3D INTEGRATED METHODOLOGIES FOR THE DOCUMENTATION AND THE VIRTUAL RECONSTRUCTION OF AN ARCHAEOLOGICAL SITE
- Università Iuav di Venezia, S. Croce 191, 30135 Venezia, Italia
Keywords: Archaeological Site, Documentation, Laser Scanning, Photogrammetry, 3D Modelling, 3D Reconstruction
Abstract. Highly accurate documentation and 3D reconstructions are fundamental for analyses and further interpretations in archaeology. In the last years the integrated digital survey (ground-based survey methods and UAV photogrammetry) has confirmed its main role in the documentation and comprehension of excavation contexts, thanks to instrumental and methodological development concerning the on site data acquisition.
The specific aim of the project, reported in this paper and realized by the Laboratory of Photogrammetry of the IUAV University of Venice, is to check different acquisition systems and their effectiveness test, considering each methodology individually or integrated.
This research focuses on the awareness that the integration of different survey’s methodologies can as a matter of fact increase the representative efficacy of the final representations; these are based on a wider and verified set of georeferenced metric data. Particularly the methods’ integration allows reducing or neutralizing issues related to composite and complex objects’ survey, since the most appropriate tools and techniques can be chosen considering the characteristics of each part of an archaeological site (i.e. urban structures, architectural monuments, small findings).
This paper describes the experience in several sites of the municipality of Sepino (Molise, Italy), where the 3d digital acquisition of cities and structure of monuments, sometimes hard to reach, was realized using active and passive techniques (rage-based and image based methods).
This acquisition was planned in order to obtain not only the basic support for interpretation analysis, but also to achieve models of the actual state of conservation of the site on which some reconstructive hypotheses can be based on.
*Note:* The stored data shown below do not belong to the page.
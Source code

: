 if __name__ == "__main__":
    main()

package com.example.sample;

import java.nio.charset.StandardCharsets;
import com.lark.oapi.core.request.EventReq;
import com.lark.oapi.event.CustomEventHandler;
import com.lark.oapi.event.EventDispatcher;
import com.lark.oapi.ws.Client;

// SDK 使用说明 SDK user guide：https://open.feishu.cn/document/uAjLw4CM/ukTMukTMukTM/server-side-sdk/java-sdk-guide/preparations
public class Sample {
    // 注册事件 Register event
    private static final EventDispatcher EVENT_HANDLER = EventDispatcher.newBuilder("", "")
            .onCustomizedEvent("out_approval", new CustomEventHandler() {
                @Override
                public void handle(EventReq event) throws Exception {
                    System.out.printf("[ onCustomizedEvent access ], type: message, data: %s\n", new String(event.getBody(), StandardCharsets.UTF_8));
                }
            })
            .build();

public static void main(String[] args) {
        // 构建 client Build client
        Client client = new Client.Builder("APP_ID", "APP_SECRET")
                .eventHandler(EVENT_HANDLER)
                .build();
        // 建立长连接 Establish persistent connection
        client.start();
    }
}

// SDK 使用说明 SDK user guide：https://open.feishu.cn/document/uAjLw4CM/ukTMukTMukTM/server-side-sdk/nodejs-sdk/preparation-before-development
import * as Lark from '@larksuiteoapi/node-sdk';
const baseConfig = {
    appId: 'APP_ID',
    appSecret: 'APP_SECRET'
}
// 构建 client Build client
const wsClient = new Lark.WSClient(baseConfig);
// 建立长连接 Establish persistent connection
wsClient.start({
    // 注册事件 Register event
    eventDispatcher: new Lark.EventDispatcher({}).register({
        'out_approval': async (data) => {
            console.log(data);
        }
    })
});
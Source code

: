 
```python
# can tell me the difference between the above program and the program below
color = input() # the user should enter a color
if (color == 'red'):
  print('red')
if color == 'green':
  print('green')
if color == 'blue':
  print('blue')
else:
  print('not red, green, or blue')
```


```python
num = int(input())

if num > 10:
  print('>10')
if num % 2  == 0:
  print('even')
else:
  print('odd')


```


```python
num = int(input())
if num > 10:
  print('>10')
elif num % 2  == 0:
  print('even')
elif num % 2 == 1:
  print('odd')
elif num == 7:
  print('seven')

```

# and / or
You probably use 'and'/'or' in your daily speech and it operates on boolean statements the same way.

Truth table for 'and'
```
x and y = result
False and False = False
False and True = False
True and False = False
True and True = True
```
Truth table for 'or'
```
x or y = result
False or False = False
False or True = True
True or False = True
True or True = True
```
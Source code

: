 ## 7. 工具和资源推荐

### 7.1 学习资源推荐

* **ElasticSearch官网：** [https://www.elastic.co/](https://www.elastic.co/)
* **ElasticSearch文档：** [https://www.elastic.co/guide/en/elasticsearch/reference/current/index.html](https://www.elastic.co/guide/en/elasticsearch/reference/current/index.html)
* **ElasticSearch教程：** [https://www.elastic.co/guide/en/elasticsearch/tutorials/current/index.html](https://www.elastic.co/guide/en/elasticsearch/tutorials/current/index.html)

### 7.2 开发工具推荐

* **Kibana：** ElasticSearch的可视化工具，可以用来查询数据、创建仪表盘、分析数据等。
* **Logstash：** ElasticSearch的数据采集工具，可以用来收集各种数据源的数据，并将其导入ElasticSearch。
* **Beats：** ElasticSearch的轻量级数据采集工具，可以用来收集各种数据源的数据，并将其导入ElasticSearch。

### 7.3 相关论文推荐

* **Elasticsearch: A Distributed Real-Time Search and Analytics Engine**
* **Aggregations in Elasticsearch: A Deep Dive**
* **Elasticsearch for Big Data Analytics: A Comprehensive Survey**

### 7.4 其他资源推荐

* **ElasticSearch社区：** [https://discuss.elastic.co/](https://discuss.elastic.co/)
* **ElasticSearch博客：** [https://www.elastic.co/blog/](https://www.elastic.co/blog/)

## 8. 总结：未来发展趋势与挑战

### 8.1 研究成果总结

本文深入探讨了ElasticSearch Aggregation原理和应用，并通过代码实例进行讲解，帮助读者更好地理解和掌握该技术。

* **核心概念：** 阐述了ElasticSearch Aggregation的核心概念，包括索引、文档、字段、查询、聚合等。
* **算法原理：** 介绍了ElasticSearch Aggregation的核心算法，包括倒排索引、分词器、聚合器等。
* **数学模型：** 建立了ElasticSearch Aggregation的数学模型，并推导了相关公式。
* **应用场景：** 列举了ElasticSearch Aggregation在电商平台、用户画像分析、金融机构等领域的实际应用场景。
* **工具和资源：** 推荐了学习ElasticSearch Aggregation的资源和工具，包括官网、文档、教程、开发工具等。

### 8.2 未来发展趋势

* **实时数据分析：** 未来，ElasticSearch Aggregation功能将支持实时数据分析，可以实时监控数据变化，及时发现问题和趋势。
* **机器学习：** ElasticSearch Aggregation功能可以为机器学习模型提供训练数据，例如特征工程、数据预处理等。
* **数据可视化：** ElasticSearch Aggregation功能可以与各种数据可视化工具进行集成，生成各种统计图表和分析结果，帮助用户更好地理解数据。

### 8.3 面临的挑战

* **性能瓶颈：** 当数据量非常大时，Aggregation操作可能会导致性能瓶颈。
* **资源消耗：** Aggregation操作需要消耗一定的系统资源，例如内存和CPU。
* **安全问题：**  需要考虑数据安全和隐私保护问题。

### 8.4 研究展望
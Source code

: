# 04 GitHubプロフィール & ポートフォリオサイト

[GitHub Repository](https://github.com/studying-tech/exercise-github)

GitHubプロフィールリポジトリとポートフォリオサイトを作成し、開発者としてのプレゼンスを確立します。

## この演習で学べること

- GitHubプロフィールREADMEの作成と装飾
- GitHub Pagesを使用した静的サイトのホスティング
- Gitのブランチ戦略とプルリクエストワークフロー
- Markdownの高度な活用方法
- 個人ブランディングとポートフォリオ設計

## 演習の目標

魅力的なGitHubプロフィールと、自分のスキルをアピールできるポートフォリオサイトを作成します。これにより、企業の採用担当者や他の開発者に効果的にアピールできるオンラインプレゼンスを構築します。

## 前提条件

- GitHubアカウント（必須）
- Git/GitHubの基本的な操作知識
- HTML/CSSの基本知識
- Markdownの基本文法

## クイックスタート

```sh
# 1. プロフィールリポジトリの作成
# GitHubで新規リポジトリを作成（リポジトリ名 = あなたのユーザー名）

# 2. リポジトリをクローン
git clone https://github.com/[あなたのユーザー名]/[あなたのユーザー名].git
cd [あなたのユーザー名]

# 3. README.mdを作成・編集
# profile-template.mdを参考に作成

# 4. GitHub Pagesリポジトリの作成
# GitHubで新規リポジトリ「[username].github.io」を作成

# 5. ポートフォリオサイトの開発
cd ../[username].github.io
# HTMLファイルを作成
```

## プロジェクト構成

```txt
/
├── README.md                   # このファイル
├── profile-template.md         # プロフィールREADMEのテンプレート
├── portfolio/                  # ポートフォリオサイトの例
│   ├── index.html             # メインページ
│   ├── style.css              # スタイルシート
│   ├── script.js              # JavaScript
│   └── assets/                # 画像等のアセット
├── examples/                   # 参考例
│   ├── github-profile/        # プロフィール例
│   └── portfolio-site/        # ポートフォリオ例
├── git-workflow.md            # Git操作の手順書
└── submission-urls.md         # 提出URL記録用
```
Laser scanning data were merged with Structure from Motion techniques’ clouds into the same reference system, given by a topographical and GPS survey.
These 3d models are not only the final results of the metric survey, but also the starting point for the whole reconstruction of the city and its urban context, from the research point of view. This reconstruction process will concern even some areas that have not yet been excavated, where the application of procedural modelling can offer an important support to the reconstructive hypothesis.